- Opening Delimiter -

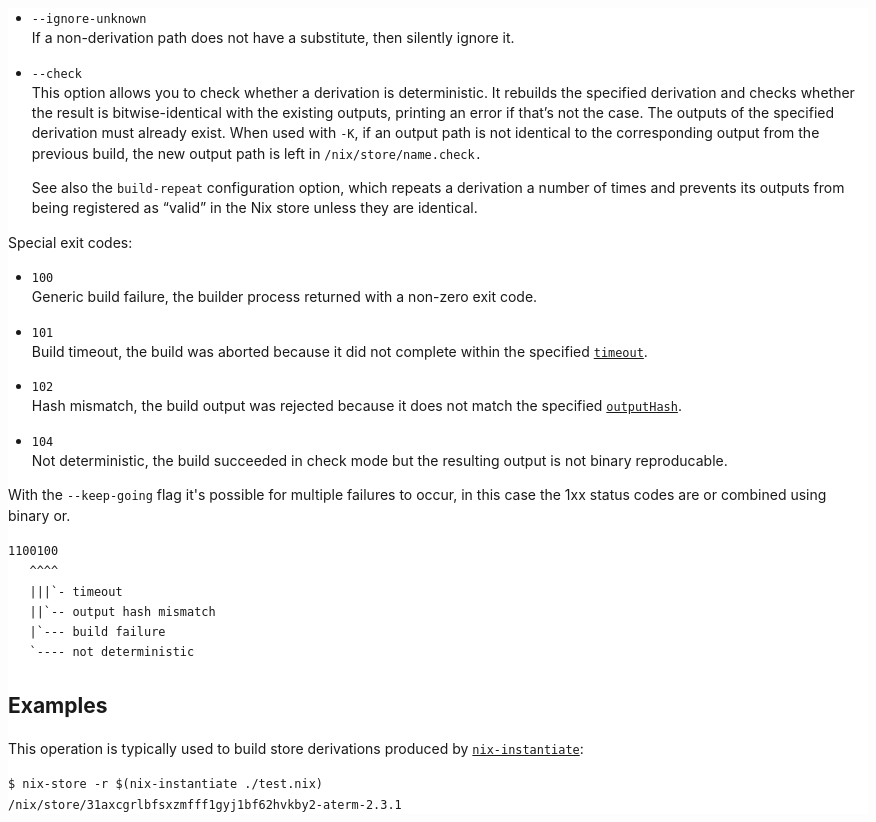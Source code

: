   - `--ignore-unknown`  
    If a non-derivation path does not have a substitute, then silently
    ignore it.

  - `--check`  
    This option allows you to check whether a derivation is
    deterministic. It rebuilds the specified derivation and checks
    whether the result is bitwise-identical with the existing outputs,
    printing an error if that’s not the case. The outputs of the
    specified derivation must already exist. When used with `-K`, if an
    output path is not identical to the corresponding output from the
    previous build, the new output path is left in
    `/nix/store/name.check.`

    See also the `build-repeat` configuration option, which repeats a
    derivation a number of times and prevents its outputs from being
    registered as “valid” in the Nix store unless they are identical.

Special exit codes:

  - `100`  
    Generic build failure, the builder process returned with a non-zero
    exit code.

  - `101`  
    Build timeout, the build was aborted because it did not complete
    within the specified [`timeout`](#conf-timeout).

  - `102`  
    Hash mismatch, the build output was rejected because it does not
    match the specified [`outputHash`](#fixed-output-drvs).

  - `104`  
    Not deterministic, the build succeeded in check mode but the
    resulting output is not binary reproducable.

With the `--keep-going` flag it's possible for multiple failures to
occur, in this case the 1xx status codes are or combined using binary
or.

    1100100
       ^^^^
       |||`- timeout
       ||`-- output hash mismatch
       |`--- build failure
       `---- not deterministic

## Examples

This operation is typically used to build store derivations produced by
[`nix-instantiate`](#sec-nix-instantiate):

    $ nix-store -r $(nix-instantiate ./test.nix)
    /nix/store/31axcgrlbfsxzmfff1gyj1bf62hvkby2-aterm-2.3.1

- Closing Delimiter -

Task requirements
Give every entry back unchanged, with no pictures.

Output below
Source code

:   - `--ignore-unknown`  
    If a non-derivation path does not have a substitute, then silently
    ignore it.

  - `--check`  
    This option allows you to check whether a derivation is
    deterministic. It rebuilds the specified derivation and checks
    whether the result is bitwise-identical with the existing outputs,
    printing an error if that’s not the case. The outputs of the
    specified derivation must already exist. When used with `-K`, if an
    output path is not identical to the corresponding output from the
    previous build, the new output path is left in
    `/nix/store/name.check.`

    See also the `build-repeat` configuration option, which repeats a
    derivation a number of times and prevents its outputs from being
    registered as “valid” in the Nix store unless they are identical.

Special exit codes:

  - `100`  
    Generic build failure, the builder process returned with a non-zero
    exit code.

  - `101`  
    Build timeout, the build was aborted because it did not complete
    within the specified [`timeout`](#conf-timeout).

  - `102`  
    Hash mismatch, the build output was rejected because it does not
    match the specified [`outputHash`](#fixed-output-drvs).

  - `104`  
    Not deterministic, the build succeeded in check mode but the
    resulting output is not binary reproducable.

With the `--keep-going` flag it's possible for multiple failures to
occur, in this case the 1xx status codes are or combined using binary
or.

    1100100
       ^^^^
       |||`- timeout
       ||`-- output hash mismatch
       |`--- build failure
       `---- not deterministic

## Examples

This operation is typically used to build store derivations produced by
[`nix-instantiate`](#sec-nix-instantiate):

    $ nix-store -r $(nix-instantiate ./test.nix)
    /nix/store/31axcgrlbfsxzmfff1gyj1bf62hvkby2-aterm-2.3.1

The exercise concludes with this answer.